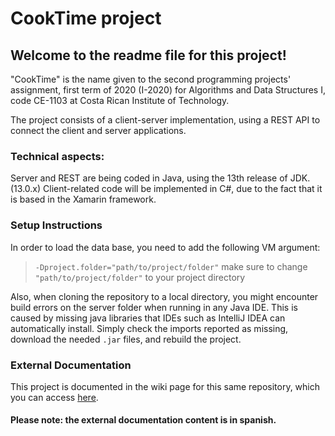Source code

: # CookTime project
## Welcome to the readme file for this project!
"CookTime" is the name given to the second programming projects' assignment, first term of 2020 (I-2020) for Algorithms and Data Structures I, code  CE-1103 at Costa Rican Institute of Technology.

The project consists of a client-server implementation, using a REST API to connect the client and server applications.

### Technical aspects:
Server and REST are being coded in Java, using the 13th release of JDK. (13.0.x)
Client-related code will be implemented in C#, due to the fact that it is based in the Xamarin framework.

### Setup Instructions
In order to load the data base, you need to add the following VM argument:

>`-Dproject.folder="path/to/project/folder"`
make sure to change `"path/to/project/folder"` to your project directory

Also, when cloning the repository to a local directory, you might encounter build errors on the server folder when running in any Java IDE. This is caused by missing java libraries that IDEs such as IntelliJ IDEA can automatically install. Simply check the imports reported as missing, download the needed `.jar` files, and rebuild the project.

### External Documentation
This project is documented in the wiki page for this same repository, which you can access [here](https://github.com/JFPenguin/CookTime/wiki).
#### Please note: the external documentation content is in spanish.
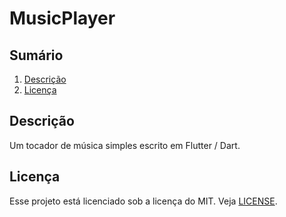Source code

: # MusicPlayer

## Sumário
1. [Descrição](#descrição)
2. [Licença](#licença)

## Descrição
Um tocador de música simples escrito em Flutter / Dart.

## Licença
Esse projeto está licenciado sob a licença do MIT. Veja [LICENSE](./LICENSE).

▬▬▬▬▬▬

Retype the data above as given, letting no picture into the copy.

Source code

: # CookTime project
## Welcome to the readme file for this project!
"CookTime" is the name given to the second programming projects' assignment, first term of 2020 (I-2020) for Algorithms and Data Structures I, code  CE-1103 at Costa Rican Institute of Technology.

The project consists of a client-server implementation, using a REST API to connect the client and server applications.

### Technical aspects:
Server and REST are being coded in Java, using the 13th release of JDK. (13.0.x)
Client-related code will be implemented in C#, due to the fact that it is based in the Xamarin framework.

### Setup Instructions
In order to load the data base, you need to add the following VM argument:

>`-Dproject.folder="path/to/project/folder"`
make sure to change `"path/to/project/folder"` to your project directory

Also, when cloning the repository to a local directory, you might encounter build errors on the server folder when running in any Java IDE. This is caused by missing java libraries that IDEs such as IntelliJ IDEA can automatically install. Simply check the imports reported as missing, download the needed `.jar` files, and rebuild the project.

### External Documentation
This project is documented in the wiki page for this same repository, which you can access [here](https://github.com/JFPenguin/CookTime/wiki).
#### Please note: the external documentation content is in spanish.
Source code

: # MusicPlayer

## Sumário
1. [Descrição](#descrição)
2. [Licença](#licença)

## Descrição
Um tocador de música simples escrito em Flutter / Dart.

## Licença
Esse projeto está licenciado sob a licença do MIT. Veja [LICENSE](./LICENSE).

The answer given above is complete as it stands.